U.S. immigration agency speeding up procedures
Via Reuters
09/15/2006
WASHINGTON (Reuters) – The U.S. Citizenship and Immigration Services
said on Friday it will meet its goal of reducing the average wait time
for immigration services to six months by the end of September.
The
agency formerly known as the Immigration and Naturalization Service
also said the total number of pending cases that exceeded the six-month
wait period fell from 3.8 million in January 2004 to 1.1 million in
July this year.
“It really is a Herculean achievement that we’ve
been able to achieve this,” Emilio Gonzalez, the agency’s director told
reporters.
Nearly 1 million applications will still be pending at
the start of October, said Michael Ayetes, director of USCIS field
operations.
But the agency considers these outside its control because they
are awaiting feedback from other agencies such as the FBI, or
information or documents from applicants, Ayetes said.
In July
2001, President George W. Bush asked the agency to establish a
six-month standard from start to finish for processing immigration
applications.
Three main types of services still face backlogs,
Ayetes said.
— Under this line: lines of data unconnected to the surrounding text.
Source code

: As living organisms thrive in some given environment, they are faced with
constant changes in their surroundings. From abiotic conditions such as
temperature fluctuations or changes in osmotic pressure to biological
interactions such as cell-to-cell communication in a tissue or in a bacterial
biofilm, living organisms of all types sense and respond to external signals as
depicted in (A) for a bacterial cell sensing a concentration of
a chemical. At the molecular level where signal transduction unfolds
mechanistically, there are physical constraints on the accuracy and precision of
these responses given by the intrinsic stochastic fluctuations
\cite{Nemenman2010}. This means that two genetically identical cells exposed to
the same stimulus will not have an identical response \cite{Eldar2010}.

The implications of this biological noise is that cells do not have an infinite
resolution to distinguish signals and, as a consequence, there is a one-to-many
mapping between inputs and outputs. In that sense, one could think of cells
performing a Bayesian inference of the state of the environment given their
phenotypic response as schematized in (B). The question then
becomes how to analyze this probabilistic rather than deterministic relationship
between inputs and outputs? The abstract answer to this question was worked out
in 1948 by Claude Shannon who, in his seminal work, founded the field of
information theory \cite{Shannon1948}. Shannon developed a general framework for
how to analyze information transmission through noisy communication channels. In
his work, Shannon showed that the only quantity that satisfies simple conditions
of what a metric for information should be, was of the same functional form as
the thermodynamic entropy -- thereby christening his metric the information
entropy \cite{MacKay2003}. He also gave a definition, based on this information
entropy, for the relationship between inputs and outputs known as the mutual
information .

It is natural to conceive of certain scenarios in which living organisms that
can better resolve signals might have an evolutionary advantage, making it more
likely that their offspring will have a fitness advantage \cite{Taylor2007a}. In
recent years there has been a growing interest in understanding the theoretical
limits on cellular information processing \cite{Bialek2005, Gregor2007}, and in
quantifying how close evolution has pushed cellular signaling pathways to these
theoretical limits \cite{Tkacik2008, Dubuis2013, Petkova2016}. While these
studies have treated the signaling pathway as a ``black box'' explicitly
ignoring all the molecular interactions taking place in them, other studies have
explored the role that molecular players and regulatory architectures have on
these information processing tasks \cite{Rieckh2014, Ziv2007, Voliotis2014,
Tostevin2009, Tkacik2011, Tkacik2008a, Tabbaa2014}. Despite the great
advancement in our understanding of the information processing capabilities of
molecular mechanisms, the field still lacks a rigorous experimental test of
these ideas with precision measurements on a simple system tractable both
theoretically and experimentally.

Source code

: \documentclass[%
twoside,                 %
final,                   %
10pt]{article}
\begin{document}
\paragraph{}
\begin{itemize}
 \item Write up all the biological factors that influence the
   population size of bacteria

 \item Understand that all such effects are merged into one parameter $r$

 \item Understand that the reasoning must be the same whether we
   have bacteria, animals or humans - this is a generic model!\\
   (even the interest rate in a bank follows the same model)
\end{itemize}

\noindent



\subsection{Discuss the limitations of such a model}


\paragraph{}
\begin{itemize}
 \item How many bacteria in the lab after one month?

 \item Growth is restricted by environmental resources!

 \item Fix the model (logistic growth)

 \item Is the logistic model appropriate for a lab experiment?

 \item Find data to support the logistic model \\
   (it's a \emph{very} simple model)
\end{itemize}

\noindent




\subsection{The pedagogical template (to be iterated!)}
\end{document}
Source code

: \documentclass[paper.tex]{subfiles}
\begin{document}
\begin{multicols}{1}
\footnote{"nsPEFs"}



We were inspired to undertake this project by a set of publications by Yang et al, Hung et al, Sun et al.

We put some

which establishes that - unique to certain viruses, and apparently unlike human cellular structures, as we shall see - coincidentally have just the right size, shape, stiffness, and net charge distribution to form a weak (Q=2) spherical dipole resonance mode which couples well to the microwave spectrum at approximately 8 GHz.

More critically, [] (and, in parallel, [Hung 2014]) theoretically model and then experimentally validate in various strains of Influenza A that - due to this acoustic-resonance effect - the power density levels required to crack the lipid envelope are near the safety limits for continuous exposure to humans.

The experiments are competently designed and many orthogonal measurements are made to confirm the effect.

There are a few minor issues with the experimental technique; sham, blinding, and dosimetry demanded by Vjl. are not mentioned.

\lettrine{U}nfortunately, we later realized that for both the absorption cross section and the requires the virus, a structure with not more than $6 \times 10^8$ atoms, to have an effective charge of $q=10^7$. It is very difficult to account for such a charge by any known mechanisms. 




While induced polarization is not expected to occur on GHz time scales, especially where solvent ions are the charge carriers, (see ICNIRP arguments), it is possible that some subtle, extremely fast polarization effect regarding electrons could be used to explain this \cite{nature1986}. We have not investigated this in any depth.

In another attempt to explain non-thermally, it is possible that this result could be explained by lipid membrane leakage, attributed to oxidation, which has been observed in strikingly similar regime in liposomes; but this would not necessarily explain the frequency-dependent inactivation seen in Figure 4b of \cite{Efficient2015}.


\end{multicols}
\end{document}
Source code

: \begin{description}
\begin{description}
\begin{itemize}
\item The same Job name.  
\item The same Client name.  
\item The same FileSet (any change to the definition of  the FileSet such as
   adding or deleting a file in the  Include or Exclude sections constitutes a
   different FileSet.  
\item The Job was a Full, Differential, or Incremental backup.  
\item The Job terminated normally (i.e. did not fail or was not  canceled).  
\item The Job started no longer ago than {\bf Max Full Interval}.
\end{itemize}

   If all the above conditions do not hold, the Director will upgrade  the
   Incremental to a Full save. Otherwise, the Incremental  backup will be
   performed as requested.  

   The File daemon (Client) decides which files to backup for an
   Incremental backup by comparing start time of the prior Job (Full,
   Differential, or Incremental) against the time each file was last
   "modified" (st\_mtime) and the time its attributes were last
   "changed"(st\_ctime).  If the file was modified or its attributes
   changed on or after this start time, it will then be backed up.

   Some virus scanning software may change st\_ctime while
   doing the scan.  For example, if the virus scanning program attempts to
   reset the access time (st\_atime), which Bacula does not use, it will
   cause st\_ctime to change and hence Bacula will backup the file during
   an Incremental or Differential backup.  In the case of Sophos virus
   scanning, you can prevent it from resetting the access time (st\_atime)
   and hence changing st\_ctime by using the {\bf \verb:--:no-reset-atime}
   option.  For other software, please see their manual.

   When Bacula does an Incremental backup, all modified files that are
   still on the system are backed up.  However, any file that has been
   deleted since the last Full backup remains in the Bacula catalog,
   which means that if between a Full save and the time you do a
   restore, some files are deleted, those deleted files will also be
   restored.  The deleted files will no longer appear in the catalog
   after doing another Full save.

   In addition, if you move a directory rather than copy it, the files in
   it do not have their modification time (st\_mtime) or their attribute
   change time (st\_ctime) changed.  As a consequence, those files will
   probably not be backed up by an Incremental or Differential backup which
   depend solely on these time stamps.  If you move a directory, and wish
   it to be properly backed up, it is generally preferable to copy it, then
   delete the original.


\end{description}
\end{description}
They include relative petitions, in which a U.S. citizen
asks for the naturalization of a relative, requests for permanent
residence and asylum applications.
The offices with the biggest numbers of backlogs are New York, Miami and Atlanta, he added.
Crystal
Williams of the American Immigration Lawyers Association said USCIS
holds some responsibility for the nearly 1 million applications it says
are outside the agency’s control.
“They have become faster and
they’ve made progress … but in many cases they are generating these
numbers by sending unneeded requests for extra documentation (to
applicants),” she said.
Williams added the agency should also establish procedures to get information from other agencies faster.